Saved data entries
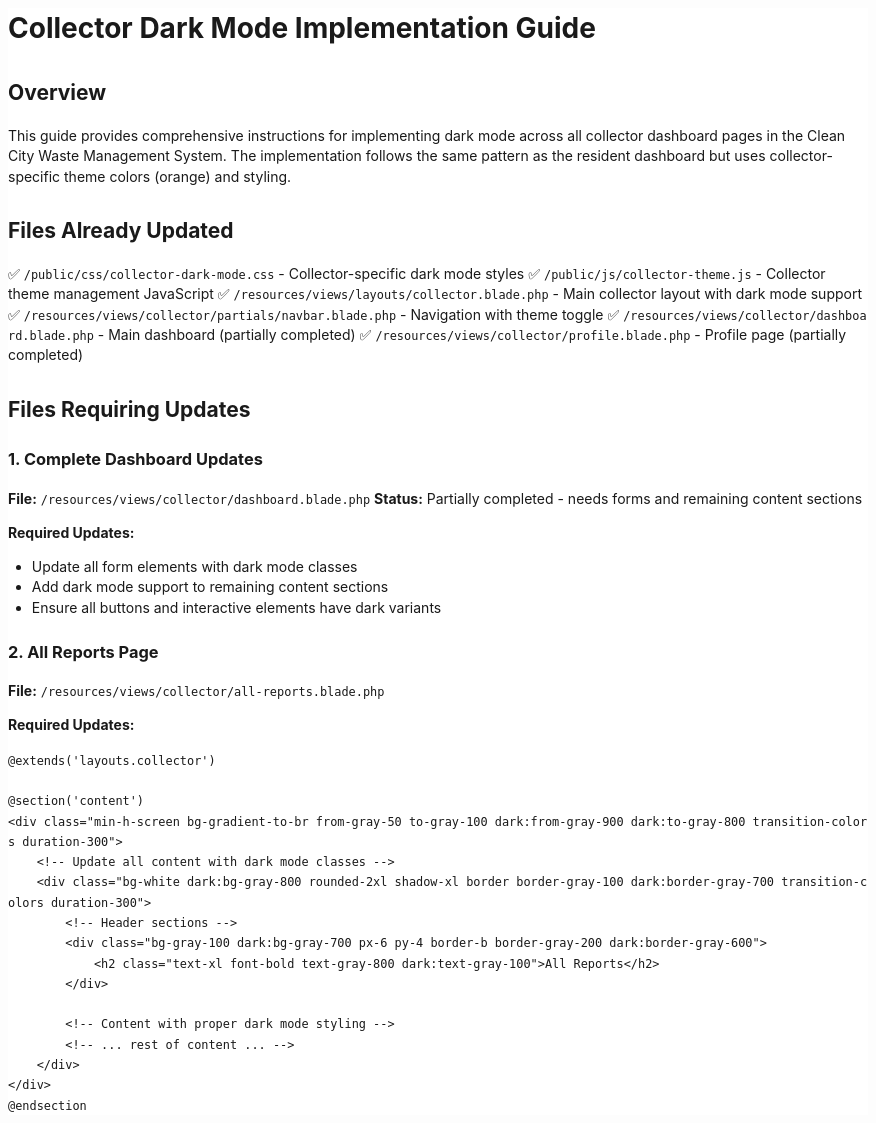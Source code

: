 # Collector Dark Mode Implementation Guide

## Overview
This guide provides comprehensive instructions for implementing dark mode across all collector dashboard pages in the Clean City Waste Management System. The implementation follows the same pattern as the resident dashboard but uses collector-specific theme colors (orange) and styling.

## Files Already Updated
✅ `/public/css/collector-dark-mode.css` - Collector-specific dark mode styles
✅ `/public/js/collector-theme.js` - Collector theme management JavaScript
✅ `/resources/views/layouts/collector.blade.php` - Main collector layout with dark mode support
✅ `/resources/views/collector/partials/navbar.blade.php` - Navigation with theme toggle
✅ `/resources/views/collector/dashboard.blade.php` - Main dashboard (partially completed)
✅ `/resources/views/collector/profile.blade.php` - Profile page (partially completed)

## Files Requiring Updates

### 1. Complete Dashboard Updates
**File:** `/resources/views/collector/dashboard.blade.php`
**Status:** Partially completed - needs forms and remaining content sections

**Required Updates:**
- Update all form elements with dark mode classes
- Add dark mode support to remaining content sections
- Ensure all buttons and interactive elements have dark variants

### 2. All Reports Page
**File:** `/resources/views/collector/all-reports.blade.php`

**Required Updates:**
```blade
@extends('layouts.collector')

@section('content')
<div class="min-h-screen bg-gradient-to-br from-gray-50 to-gray-100 dark:from-gray-900 dark:to-gray-800 transition-colors duration-300">
    <!-- Update all content with dark mode classes -->
    <div class="bg-white dark:bg-gray-800 rounded-2xl shadow-xl border border-gray-100 dark:border-gray-700 transition-colors duration-300">
        <!-- Header sections -->
        <div class="bg-gray-100 dark:bg-gray-700 px-6 py-4 border-b border-gray-200 dark:border-gray-600">
            <h2 class="text-xl font-bold text-gray-800 dark:text-gray-100">All Reports</h2>
        </div>
        
        <!-- Content with proper dark mode styling -->
        <!-- ... rest of content ... -->
    </div>
</div>
@endsection
```

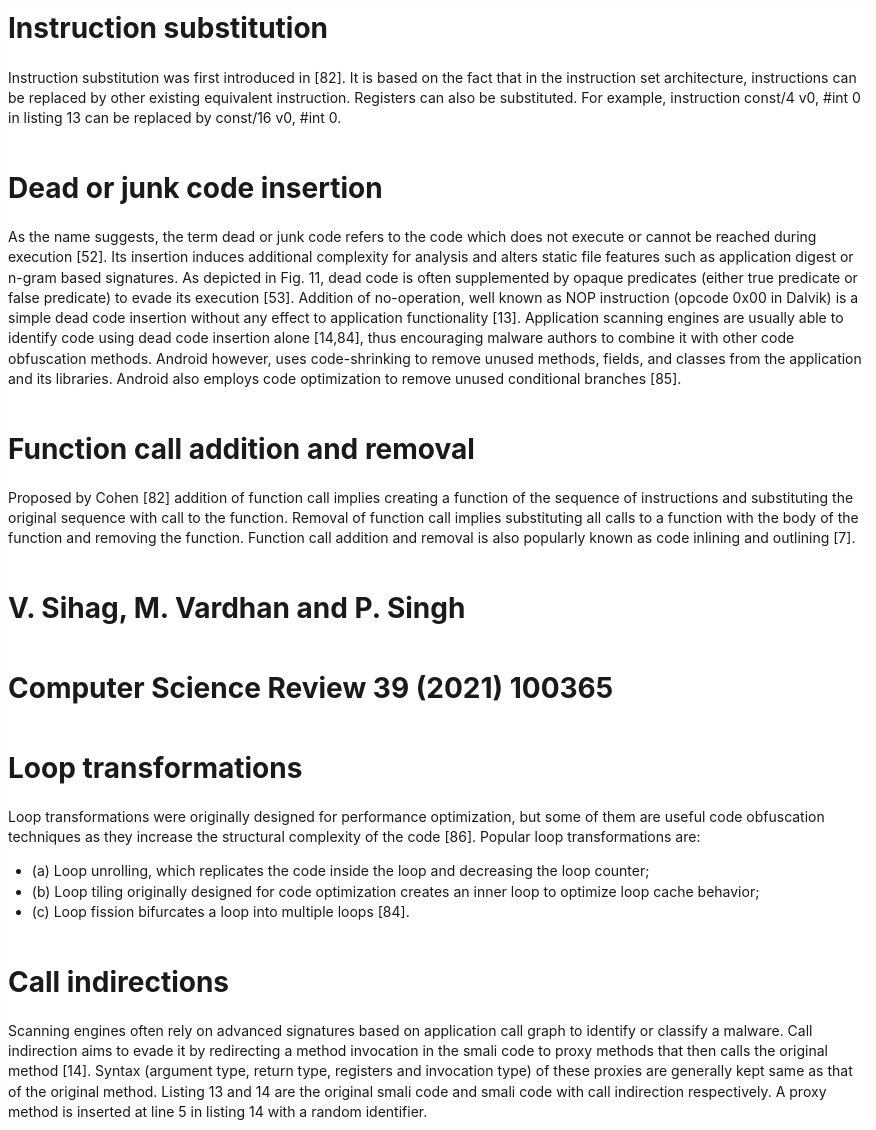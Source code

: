 # Instruction substitution

Instruction substitution was first introduced in [82]. It is based on the fact that in the instruction set architecture, instructions can be replaced by other existing equivalent instruction. Registers can also be substituted. For example, instruction const/4 v0, #int 0 in listing 13 can be replaced by const/16 v0, #int 0.

# Dead or junk code insertion

As the name suggests, the term dead or junk code refers to the code which does not execute or cannot be reached during execution [52]. Its insertion induces additional complexity for analysis and alters static file features such as application digest or n-gram based signatures. As depicted in Fig. 11, dead code is often supplemented by opaque predicates (either true predicate or false predicate) to evade its execution [53]. Addition of no-operation, well known as NOP instruction (opcode 0x00 in Dalvik) is a simple dead code insertion without any effect to application functionality [13]. Application scanning engines are usually able to identify code using dead code insertion alone [14,84], thus encouraging malware authors to combine it with other code obfuscation methods. Android however, uses code-shrinking to remove unused methods, fields, and classes from the application and its libraries. Android also employs code optimization to remove unused conditional branches [85].

# Function call addition and removal

Proposed by Cohen [82] addition of function call implies creating a function of the sequence of instructions and substituting the original sequence with call to the function. Removal of function call implies substituting all calls to a function with the body of the function and removing the function. Function call addition and removal is also popularly known as code inlining and outlining [7].

# V. Sihag, M. Vardhan and P. Singh

# Computer Science Review 39 (2021) 100365

# Loop transformations

Loop transformations were originally designed for performance optimization, but some of them are useful code obfuscation techniques as they increase the structural complexity of the code [86]. Popular loop transformations are:

- (a) Loop unrolling, which replicates the code inside the loop and decreasing the loop counter;
- (b) Loop tiling originally designed for code optimization creates an inner loop to optimize loop cache behavior;
- (c) Loop fission bifurcates a loop into multiple loops [84].

# Call indirections

Scanning engines often rely on advanced signatures based on application call graph to identify or classify a malware. Call indirection aims to evade it by redirecting a method invocation in the smali code to proxy methods that then calls the original method [14]. Syntax (argument type, return type, registers and invocation type) of these proxies are generally kept same as that of the original method. Listing 13 and 14 are the original smali code and smali code with call indirection respectively. A proxy method is inserted at line 5 in listing 14 with a random identifier.
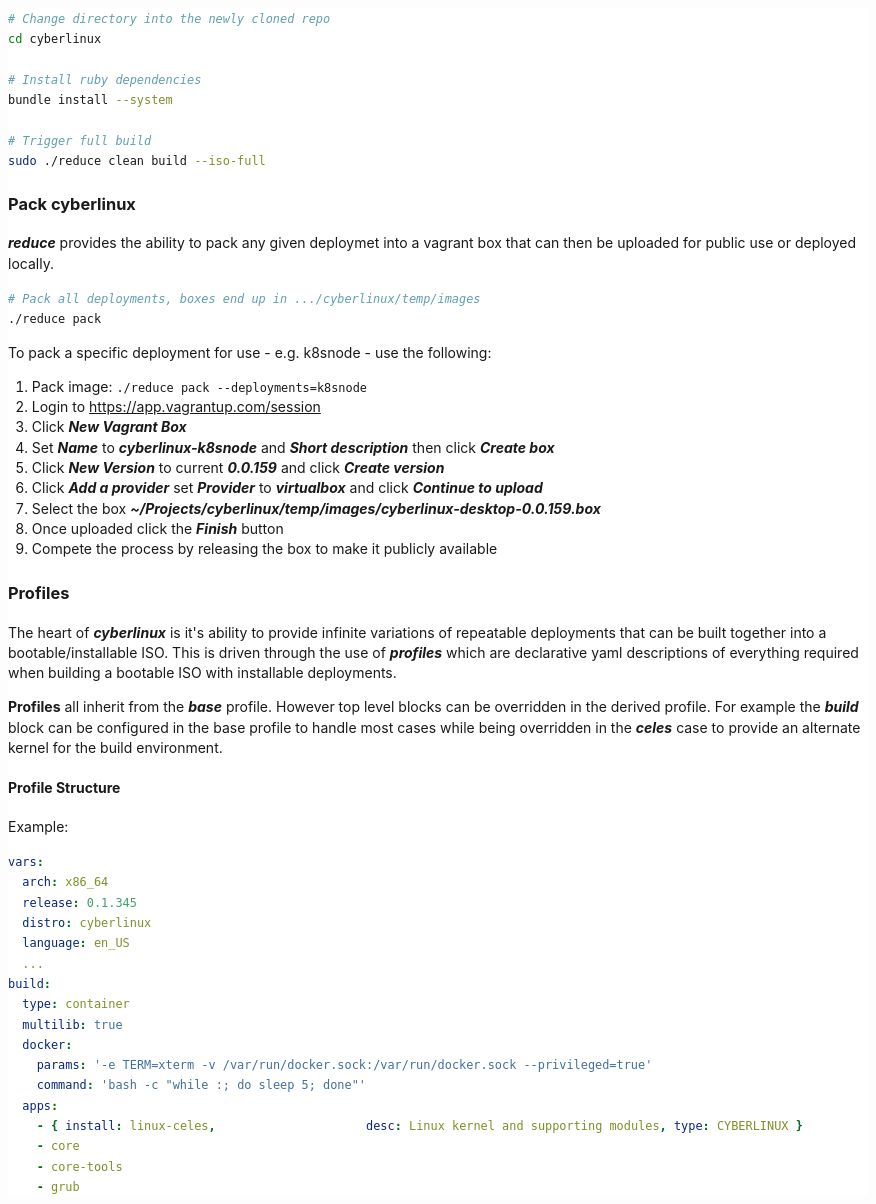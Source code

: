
 ```bash
# Change directory into the newly cloned repo
cd cyberlinux

# Install ruby dependencies
bundle install --system

# Trigger full build
sudo ./reduce clean build --iso-full
```

### Pack cyberlinux <a name="pack-cyberlinux"/></a>
***reduce*** provides the ability to pack any given deploymet into a vagrant box that can then be
uploaded for public use or deployed locally.

```bash
# Pack all deployments, boxes end up in .../cyberlinux/temp/images
./reduce pack
```

To pack a specific deployment for use - e.g. k8snode -  use the following:

1. Pack image: `./reduce pack --deployments=k8snode`
2. Login to https://app.vagrantup.com/session
3. Click ***New Vagrant Box***
4. Set ***Name*** to ***cyberlinux-k8snode*** and ***Short description*** then click ***Create box***
5. Click ***New Version*** to current ***0.0.159*** and click ***Create version*** 
6. Click ***Add a provider*** set ***Provider*** to ***virtualbox*** and click ***Continue to upload***
7. Select the box ***~/Projects/cyberlinux/temp/images/cyberlinux-desktop-0.0.159.box*** 
8. Once uploaded click the ***Finish*** button
9. Compete the process by releasing the box to make it publicly available

### Profiles <a name="profiles"/></a>
The heart of ***cyberlinux*** is it's ability to provide infinite variations of repeatable
deployments that can be built together into a bootable/installable ISO.  This is driven through
the use of ***profiles*** which are declarative yaml descriptions of everything required when
building a bootable ISO with installable deployments.

**Profiles** all inherit from the ***base*** profile. However top level blocks can be overridden in
the derived profile. For example the ***build*** block can be configured in the base profile to
handle most cases while being overridden in the ***celes*** case to provide an alternate kernel for
the build environment.

#### Profile Structure <a name="profile-structure"/></a>
Example:
```YAML
vars:
  arch: x86_64
  release: 0.1.345
  distro: cyberlinux
  language: en_US
  ...
build:
  type: container
  multilib: true
  docker:
    params: '-e TERM=xterm -v /var/run/docker.sock:/var/run/docker.sock --privileged=true'
    command: 'bash -c "while :; do sleep 5; done"'
  apps:
    - { install: linux-celes,                     desc: Linux kernel and supporting modules, type: CYBERLINUX }
    - core
    - core-tools
    - grub
```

TASK DETAILS -> Every line of the entries above that includes "temp" should be copied.

TASK ANSWER ->
# Pack all deployments, boxes end up in .../cyberlinux/temp/images
7. Select the box ***~/Projects/cyberlinux/temp/images/cyberlinux-desktop-0.0.159.box*** 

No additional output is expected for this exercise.